**Task to complete**:
Write the entries out again exactly; any picture among them gets left out.
⟨
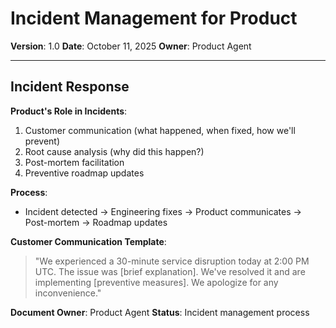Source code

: # Incident Management for Product

**Version**: 1.0
**Date**: October 11, 2025
**Owner**: Product Agent

---

## Incident Response

**Product's Role in Incidents**:
1. Customer communication (what happened, when fixed, how we'll prevent)
2. Root cause analysis (why did this happen?)
3. Post-mortem facilitation
4. Preventive roadmap updates

**Process**:
- Incident detected → Engineering fixes → Product communicates → Post-mortem → Roadmap updates

**Customer Communication Template**:
> "We experienced a 30-minute service disruption today at 2:00 PM UTC. The issue was [brief explanation]. We've resolved it and are implementing [preventive measures]. We apologize for any inconvenience."

**Document Owner**: Product Agent
**Status**: Incident management process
⟩
**Your solution**:
Source code

: # Incident Management for Product

**Version**: 1.0
**Date**: October 11, 2025
**Owner**: Product Agent

---

## Incident Response

**Product's Role in Incidents**:
1. Customer communication (what happened, when fixed, how we'll prevent)
2. Root cause analysis (why did this happen?)
3. Post-mortem facilitation
4. Preventive roadmap updates

**Process**:
- Incident detected → Engineering fixes → Product communicates → Post-mortem → Roadmap updates

**Customer Communication Template**:
> "We experienced a 30-minute service disruption today at 2:00 PM UTC. The issue was [brief explanation]. We've resolved it and are implementing [preventive measures]. We apologize for any inconvenience."

**Document Owner**: Product Agent
**Status**: Incident management process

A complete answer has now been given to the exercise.